Data records:
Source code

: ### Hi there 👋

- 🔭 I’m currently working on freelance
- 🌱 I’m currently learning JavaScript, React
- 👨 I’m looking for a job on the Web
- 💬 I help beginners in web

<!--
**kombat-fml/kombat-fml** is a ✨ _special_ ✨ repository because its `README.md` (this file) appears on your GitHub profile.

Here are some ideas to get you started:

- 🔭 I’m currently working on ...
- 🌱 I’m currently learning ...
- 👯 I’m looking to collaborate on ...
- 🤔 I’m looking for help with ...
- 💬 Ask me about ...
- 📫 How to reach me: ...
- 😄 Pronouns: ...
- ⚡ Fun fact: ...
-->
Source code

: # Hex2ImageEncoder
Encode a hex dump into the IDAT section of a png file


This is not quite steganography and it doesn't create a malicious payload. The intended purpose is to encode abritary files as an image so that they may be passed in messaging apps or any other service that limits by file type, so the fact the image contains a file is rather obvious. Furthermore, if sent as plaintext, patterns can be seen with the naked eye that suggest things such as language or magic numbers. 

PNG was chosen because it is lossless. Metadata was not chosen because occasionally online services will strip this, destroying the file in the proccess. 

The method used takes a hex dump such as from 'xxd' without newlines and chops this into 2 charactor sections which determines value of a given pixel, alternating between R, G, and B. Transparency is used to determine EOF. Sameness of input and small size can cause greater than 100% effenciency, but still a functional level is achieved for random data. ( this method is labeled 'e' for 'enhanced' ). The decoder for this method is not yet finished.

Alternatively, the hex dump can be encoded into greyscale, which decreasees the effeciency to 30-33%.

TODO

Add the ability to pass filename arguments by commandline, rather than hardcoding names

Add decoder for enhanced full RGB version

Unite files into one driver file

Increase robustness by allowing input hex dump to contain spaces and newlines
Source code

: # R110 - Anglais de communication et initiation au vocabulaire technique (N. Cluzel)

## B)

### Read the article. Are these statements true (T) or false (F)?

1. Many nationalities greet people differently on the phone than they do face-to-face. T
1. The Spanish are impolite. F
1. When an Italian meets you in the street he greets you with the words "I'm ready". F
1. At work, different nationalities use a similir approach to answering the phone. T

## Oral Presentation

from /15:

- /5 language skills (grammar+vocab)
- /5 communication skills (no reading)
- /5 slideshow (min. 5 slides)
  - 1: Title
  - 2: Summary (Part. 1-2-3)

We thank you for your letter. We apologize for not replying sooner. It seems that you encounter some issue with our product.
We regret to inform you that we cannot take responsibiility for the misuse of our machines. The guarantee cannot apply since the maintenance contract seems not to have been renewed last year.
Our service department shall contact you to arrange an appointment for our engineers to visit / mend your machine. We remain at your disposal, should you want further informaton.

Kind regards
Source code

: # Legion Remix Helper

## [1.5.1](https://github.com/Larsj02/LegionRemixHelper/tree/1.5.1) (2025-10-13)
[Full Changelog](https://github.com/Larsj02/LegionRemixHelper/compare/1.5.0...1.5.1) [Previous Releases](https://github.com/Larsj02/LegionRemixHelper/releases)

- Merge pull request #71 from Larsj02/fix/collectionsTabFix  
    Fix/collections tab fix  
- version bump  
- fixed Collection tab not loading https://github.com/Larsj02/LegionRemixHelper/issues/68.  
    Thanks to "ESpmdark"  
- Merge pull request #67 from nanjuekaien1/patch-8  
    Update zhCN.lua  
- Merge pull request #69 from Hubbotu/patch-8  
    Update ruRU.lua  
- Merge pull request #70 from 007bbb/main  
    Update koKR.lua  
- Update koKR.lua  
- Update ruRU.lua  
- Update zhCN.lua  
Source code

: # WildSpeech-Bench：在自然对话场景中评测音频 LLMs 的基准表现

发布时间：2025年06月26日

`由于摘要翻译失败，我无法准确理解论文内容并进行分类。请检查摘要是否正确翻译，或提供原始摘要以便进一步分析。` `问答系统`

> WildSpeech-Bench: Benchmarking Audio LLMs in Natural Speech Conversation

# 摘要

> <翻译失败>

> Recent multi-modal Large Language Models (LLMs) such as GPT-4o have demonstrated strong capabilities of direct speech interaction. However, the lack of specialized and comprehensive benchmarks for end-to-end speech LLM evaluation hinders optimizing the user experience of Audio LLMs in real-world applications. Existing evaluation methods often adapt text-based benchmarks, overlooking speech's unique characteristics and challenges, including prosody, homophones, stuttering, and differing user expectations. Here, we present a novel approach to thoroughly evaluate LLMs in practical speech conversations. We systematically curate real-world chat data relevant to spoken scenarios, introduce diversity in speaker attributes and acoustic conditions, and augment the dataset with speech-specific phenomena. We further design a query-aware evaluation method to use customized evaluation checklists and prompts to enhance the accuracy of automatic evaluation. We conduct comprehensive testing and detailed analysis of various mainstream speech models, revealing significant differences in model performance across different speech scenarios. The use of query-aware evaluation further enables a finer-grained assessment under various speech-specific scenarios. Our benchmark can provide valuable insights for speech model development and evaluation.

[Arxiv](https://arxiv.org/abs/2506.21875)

What to work on:
All lines of the listing holding the string "from" must be returned, copied as they stand.

Answer to this problem:
The method used takes a hex dump such as from 'xxd' without newlines and chops this into 2 charactor sections which determines value of a given pixel, alternating between R, G, and B. Transparency is used to determine EOF. Sameness of input and small size can cause greater than 100% effenciency, but still a functional level is achieved for random data. ( this method is labeled 'e' for 'enhanced' ). The decoder for this method is not yet finished.
from /15:
- Merge pull request #71 from Larsj02/fix/collectionsTabFix  
- Merge pull request #67 from nanjuekaien1/patch-8  
- Merge pull request #69 from Hubbotu/patch-8  
- Merge pull request #70 from 007bbb/main  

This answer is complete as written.